**Data under study**
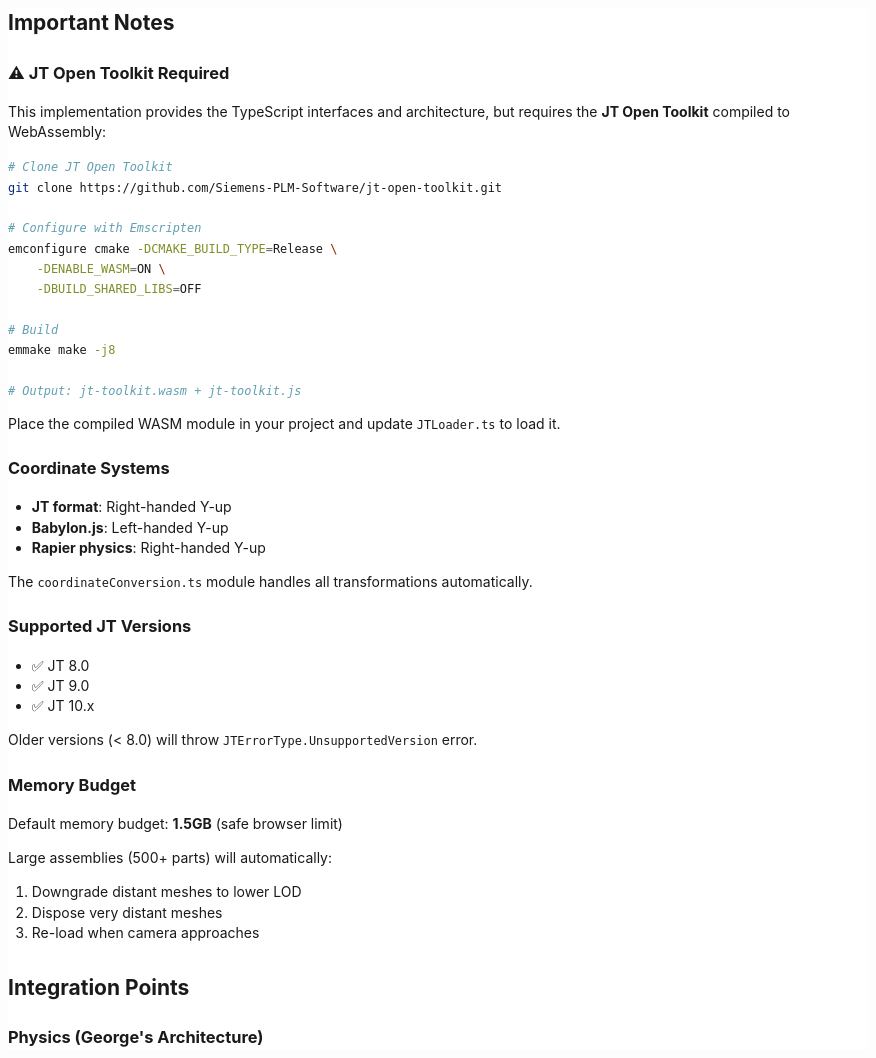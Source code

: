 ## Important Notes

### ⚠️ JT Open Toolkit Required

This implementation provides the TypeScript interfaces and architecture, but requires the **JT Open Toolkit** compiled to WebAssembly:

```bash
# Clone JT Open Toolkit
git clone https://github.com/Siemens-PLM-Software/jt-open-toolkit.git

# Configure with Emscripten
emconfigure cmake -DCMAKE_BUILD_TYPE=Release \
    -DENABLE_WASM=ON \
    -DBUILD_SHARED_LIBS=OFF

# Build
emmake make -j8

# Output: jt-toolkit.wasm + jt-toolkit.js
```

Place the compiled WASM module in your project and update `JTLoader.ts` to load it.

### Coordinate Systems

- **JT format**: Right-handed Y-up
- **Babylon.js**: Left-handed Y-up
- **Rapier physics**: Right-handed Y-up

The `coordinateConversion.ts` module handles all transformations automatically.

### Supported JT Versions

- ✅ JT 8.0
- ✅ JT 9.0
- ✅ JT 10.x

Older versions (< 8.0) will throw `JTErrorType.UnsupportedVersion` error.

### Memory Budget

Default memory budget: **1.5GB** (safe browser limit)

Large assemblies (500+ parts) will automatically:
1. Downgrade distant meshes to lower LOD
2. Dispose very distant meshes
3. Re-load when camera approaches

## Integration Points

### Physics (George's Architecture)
...
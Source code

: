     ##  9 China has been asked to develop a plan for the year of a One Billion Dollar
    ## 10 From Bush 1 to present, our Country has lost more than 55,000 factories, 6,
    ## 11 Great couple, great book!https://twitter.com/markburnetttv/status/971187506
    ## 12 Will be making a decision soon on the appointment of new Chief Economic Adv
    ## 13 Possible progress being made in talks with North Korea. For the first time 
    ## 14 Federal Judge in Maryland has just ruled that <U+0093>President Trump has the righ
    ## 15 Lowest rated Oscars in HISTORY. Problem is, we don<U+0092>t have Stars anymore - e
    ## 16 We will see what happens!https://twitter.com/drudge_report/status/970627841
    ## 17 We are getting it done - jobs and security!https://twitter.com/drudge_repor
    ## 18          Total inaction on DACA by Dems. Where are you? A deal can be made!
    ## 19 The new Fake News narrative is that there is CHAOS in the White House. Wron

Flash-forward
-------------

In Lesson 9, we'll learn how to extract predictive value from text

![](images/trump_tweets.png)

**Exercise**
Counting only lines that hold the string "made", how many are there in the listing above? Give that number by itself.

**Answer box**
2